Pull out every line below containing the word "special".

Segment Start: GIVEN DATA

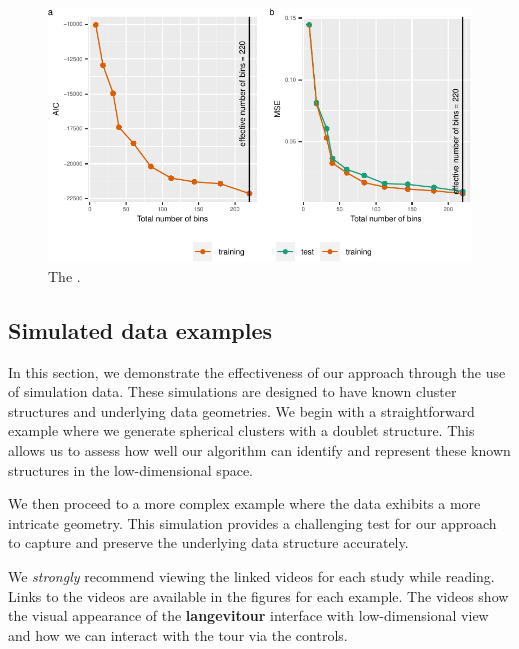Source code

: \documentclass[
  12pt]{article}
\begin{document}
\begin{figure}

{\centering \includegraphics[width=1\textwidth,height=\textheight]{paper_files/figure-pdf/fig-diagnosticplt-1.pdf}

}

\caption{\label{fig-diagnosticplt}The .}

\end{figure}

\hypertarget{sec-simpleex}{%
\subsection{Simulated data examples}\label{sec-simpleex}}

In this section, we demonstrate the effectiveness of our approach
through the use of simulation data. These simulations are designed to
have known cluster structures and underlying data geometries. We begin
with a straightforward example where we generate spherical clusters with
a doublet structure. This allows us to assess how well our algorithm can
identify and represent these known structures in the low-dimensional
space.

We then proceed to a more complex example where the data exhibits a more
intricate geometry. This simulation provides a challenging test for our
approach to capture and preserve the underlying data structure
accurately.

We \emph{strongly} recommend viewing the linked videos for each study
while reading. Links to the videos are available in the figures for each
example. The videos show the visual appearance of the
\textbf{langevitour} interface with low-dimensional view and how we can
interact with the tour via the controls.
\end{document}
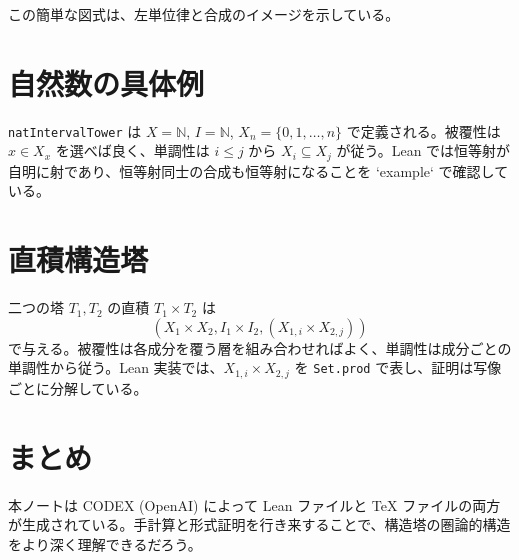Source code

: \documentclass[lualatex]{ltjsarticle}
\begin{document}

この簡単な図式は、左単位律と合成のイメージを示している。

\section{自然数の具体例}
\texttt{natIntervalTower} は $X=\mathbb{N}$, $I=\mathbb{N}$, $X_n=\{0,1,\dots,n\}$ で定義される。被覆性は $x\in X_x$ を選べば良く、単調性は $i\leq j$ から $X_i\subseteq X_j$ が従う。Lean では恒等射が自明に射であり、恒等射同士の合成も恒等射になることを `example` で確認している。

\section{直積構造塔}
二つの塔 $T_1,T_2$ の直積 $T_1\times T_2$ は
\[
(X_1\times X_2, I_1\times I_2, (X_{1,i}\times X_{2,j}))
\]
で与える。被覆性は各成分を覆う層を組み合わせればよく、単調性は成分ごとの単調性から従う。Lean 実装では、$X_{1,i}\times X_{2,j}$ を \texttt{Set.prod} で表し、証明は写像ごとに分解している。

\section*{まとめ}
本ノートは CODEX (OpenAI) によって Lean ファイルと TeX ファイルの両方が生成されている。手計算と形式証明を行き来することで、構造塔の圏論的構造をより深く理解できるだろう。
\end{document}
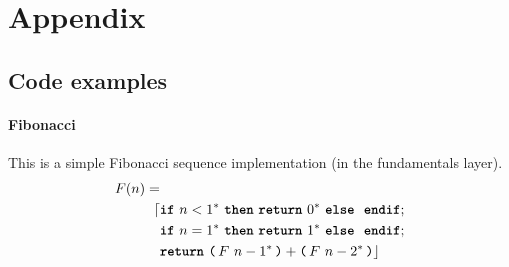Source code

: \section{Appendix}
\subsection{Code examples}
\paragraph{Fibonacci}
This is a simple Fibonacci sequence implementation (in the fundamentals layer).
\begin{equation*}
\begin{split}
F(n) = & \\ \lceil
	&\ifstmt{n < 1^*}{\retstmt{0^*}}{};\\
	&\ifstmt{n = 1^*}{\retstmt{1^*}}{};\\
	&\retstmt{\opexp{F}{n - 1^*} + \opexp{F}{n - 2^*}} \rfloor
\end{split}
\end{equation*}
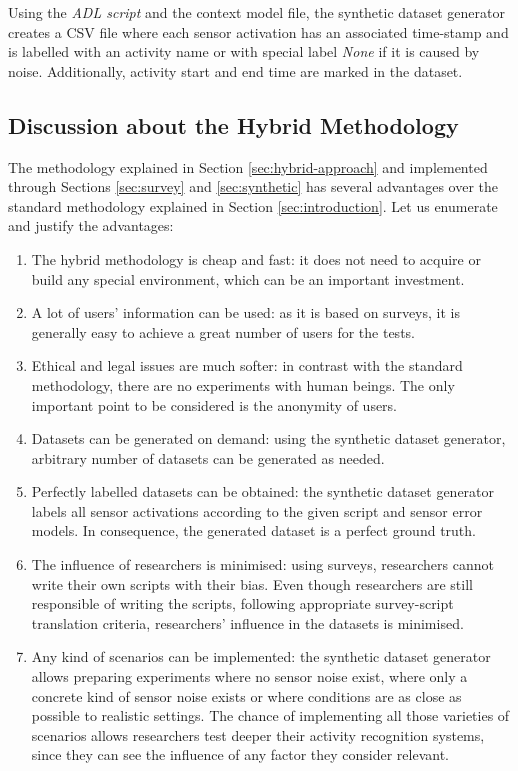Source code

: Using the \textit{ADL script} and the context model file, the synthetic dataset generator creates a CSV file where each sensor activation has an associated time-stamp and is labelled with an activity name or with special label \textit{None} if it is caused by noise. Additionally, activity start and end time are marked in the dataset.

\subsection{Discussion about the Hybrid Methodology}
\begin{comment}
- Explain the advantages: generate virtually infinite datasets, arbitrary number of days, perfectly labelled, sensor noise, erratic behaviour, realistic time lapses
 - Explain the main disadvantages: erratic behaviour difficult to capture
 \end{comment}
The methodology explained in Section \ref{sec:hybrid-approach} and implemented through Sections \ref{sec:survey} and \ref{sec:synthetic} has several advantages over the standard methodology explained in Section \ref{sec:introduction}. Let us enumerate and justify the advantages:

\begin{enumerate}
 \item The hybrid methodology is cheap and fast: it does not need to acquire or build any special environment, which can be an important investment. 
 \item A lot of users' information can be used: as it is based on surveys, it is generally easy to achieve a great number of users for the tests.
 \item Ethical and legal issues are much softer: in contrast with the standard methodology, there are no experiments with human beings. The only important point to be considered is the anonymity of users.
 \item Datasets can be generated on demand: using the synthetic dataset generator, arbitrary number of datasets can be generated as needed.
 \item Perfectly labelled datasets can be obtained: the synthetic dataset generator labels all sensor activations according to the given script and sensor error models. In consequence, the generated dataset is a perfect ground truth. 
 \item The influence of researchers is minimised: using surveys, researchers cannot write their own scripts with their bias. Even though researchers are still responsible of writing the scripts, following appropriate survey-script translation criteria, researchers' influence in the datasets is minimised.
 \item Any kind of scenarios can be implemented: the synthetic dataset generator allows preparing experiments where no sensor noise exist, where only a concrete kind of sensor noise exists or where conditions are as close as possible to realistic settings. The chance of implementing all those varieties of scenarios allows researchers test deeper their activity recognition systems, since they can see the influence of any factor they consider relevant. 
\end{enumerate}

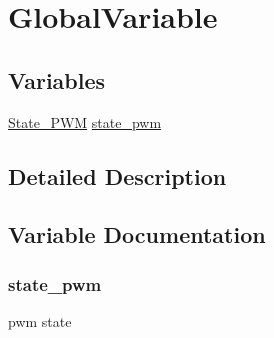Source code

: \hypertarget{group__beacon_signal___global_variable}{\section{Global\+Variable}
\label{group__beacon_signal___global_variable}
}
\subsection*{Variables}
\begin{DoxyCompactItemize}
\item 
\hyperlink{group__beacon_signal___enum_gaf07d5c78df9960e7668bdf1033ba45e1}{State\+\_\+\+P\+W\+M} \hyperlink{group__beacon_signal___global_variable_gaed2cd5a4ec823d5dea1374f445523e3f}{state\+\_\+pwm}
\end{DoxyCompactItemize}


\subsection{Detailed Description}


\subsection{Variable Documentation}
\hypertarget{group__beacon_signal___global_variable_gaed2cd5a4ec823d5dea1374f445523e3f}{
\subsubsection[{state\+\_\+pwm}]{ state\+\_\+pwm}}\label{group__beacon_signal___global_variable_gaed2cd5a4ec823d5dea1374f445523e3f}
pwm state 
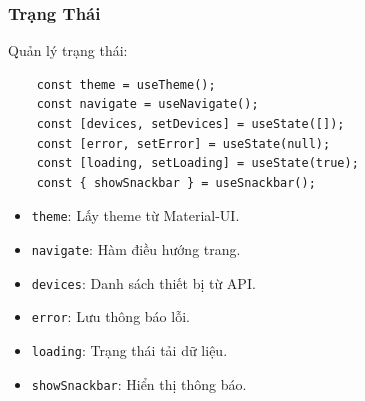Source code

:             \subsubsection{Trạng Thái}
                \hspace*{0.6cm}Quản lý trạng thái:
                \begin{lstlisting}
    const theme = useTheme();
    const navigate = useNavigate();
    const [devices, setDevices] = useState([]);
    const [error, setError] = useState(null);
    const [loading, setLoading] = useState(true);
    const { showSnackbar } = useSnackbar();
                \end{lstlisting}
                \begin{itemize}
                    \item \texttt{theme}: Lấy theme từ Material-UI.
                    \item \texttt{navigate}: Hàm điều hướng trang.
                    \item \texttt{devices}: Danh sách thiết bị từ API.
                    \item \texttt{error}: Lưu thông báo lỗi.
                    \item \texttt{loading}: Trạng thái tải dữ liệu.
                    \item \texttt{showSnackbar}: Hiển thị thông báo.
                \end{itemize}

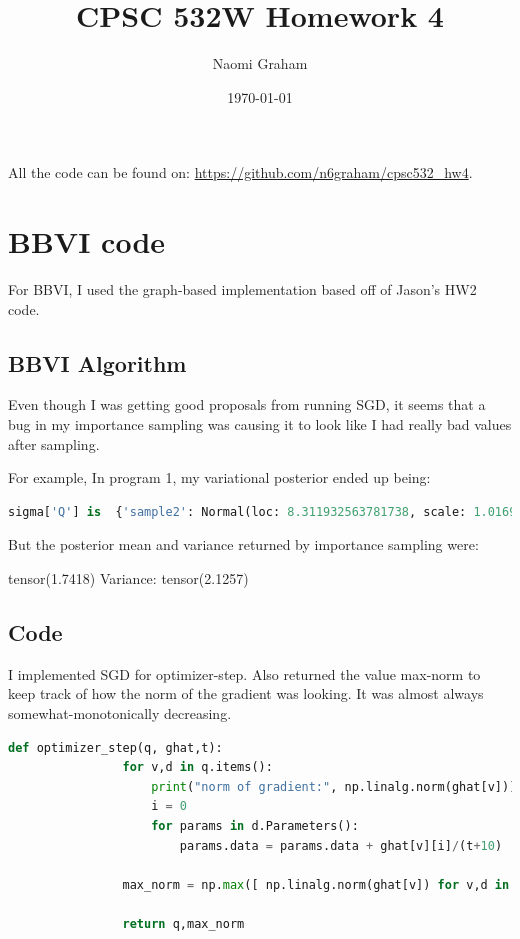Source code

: \documentclass[12pt]{article}%
\theoremstyle{definition}
\begin{document}
	
	\title{CPSC 532W Homework 4}
	\author{Naomi Graham}
	\date{\today}
	\maketitle
	
	All the code can be found on: \url{https://github.com/n6graham/cpsc532_hw4}.
	
		\section{BBVI code}
		
		
		For BBVI, I used the graph-based implementation based off of Jason's HW2 code.
		
		
		\subsection{BBVI Algorithm}
		
		Even though I was getting good proposals from running SGD, it seems that a bug in my importance sampling was causing it to look like I had really bad values after sampling.
		
		For example, In program 1, my variational posterior ended up being:
			\begin{lstlisting}[language=Python]
			sigma['Q'] is  {'sample2': Normal(loc: 8.311932563781738, scale: 1.0169004201889038)}
			\end{lstlisting}
		
		But the posterior mean and variance returned by importance sampling were:
		
		tensor(1.7418) Variance:  tensor(2.1257)
		
		\subsection{Code}
		
		I implemented SGD for optimizer-step. Also returned the value max-norm to keep track of how the norm of the gradient was looking. It was almost always somewhat-monotonically decreasing.
		
		\begin{lstlisting}[language=Python]
		def optimizer_step(q, ghat,t):
		        for v,d in q.items():
		            print("norm of gradient:", np.linalg.norm(ghat[v]))
		            i = 0
		            for params in d.Parameters():
		                params.data = params.data + ghat[v][i]/(t+10) 
		
		        max_norm = np.max([ np.linalg.norm(ghat[v]) for v,d in q.items()])
		
		        return q,max_norm
		\end{lstlisting}
		
\end{document}
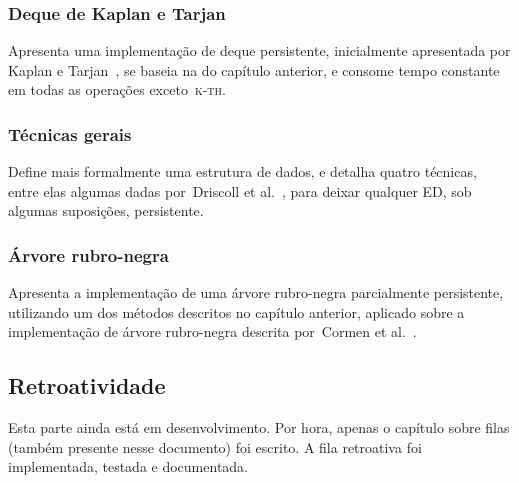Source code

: \documentclass[quali.tex]{subfile}
\begin{document}
\subsubsection*{Deque de Kaplan e Tarjan}
	Apresenta uma implementação de deque persistente, inicialmente apresentada por Kaplan e Tarjan~\cite{KaplanT1999}, se baseia na do capítulo anterior, e consome tempo constante em todas as operações exceto~\textsc{k-th}.
\subsubsection*{Técnicas gerais}
	Define mais formalmente uma estrutura de dados, e detalha quatro técnicas, entre elas algumas dadas por~Driscoll et al.~\cite{DriscollSST1989}, para deixar qualquer ED, sob algumas suposições, persistente.
\subsubsection*{Árvore rubro-negra}
	Apresenta a implementação de uma árvore rubro-negra parcialmente persistente, utilizando um dos métodos descritos no capítulo anterior, aplicado sobre a implementação de árvore rubro-negra descrita por~Cormen et al.~\cite{CormenRedBlack}.

\subsection{Retroatividade}

Esta parte ainda está em desenvolvimento. Por hora, apenas o capítulo sobre filas (também presente nesse documento) foi escrito. A fila retroativa foi implementada, testada e documentada.
\end{document}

Segment End: GIVEN DATA

▸ **ANSWER TO THE PROBLEM**
: Using the \textit{ADL script} and the context model file, the synthetic dataset generator creates a CSV file where each sensor activation has an associated time-stamp and is labelled with an activity name or with special label \textit{None} if it is caused by noise. Additionally, activity start and end time are marked in the dataset.
 \item The hybrid methodology is cheap and fast: it does not need to acquire or build any special environment, which can be an important investment. 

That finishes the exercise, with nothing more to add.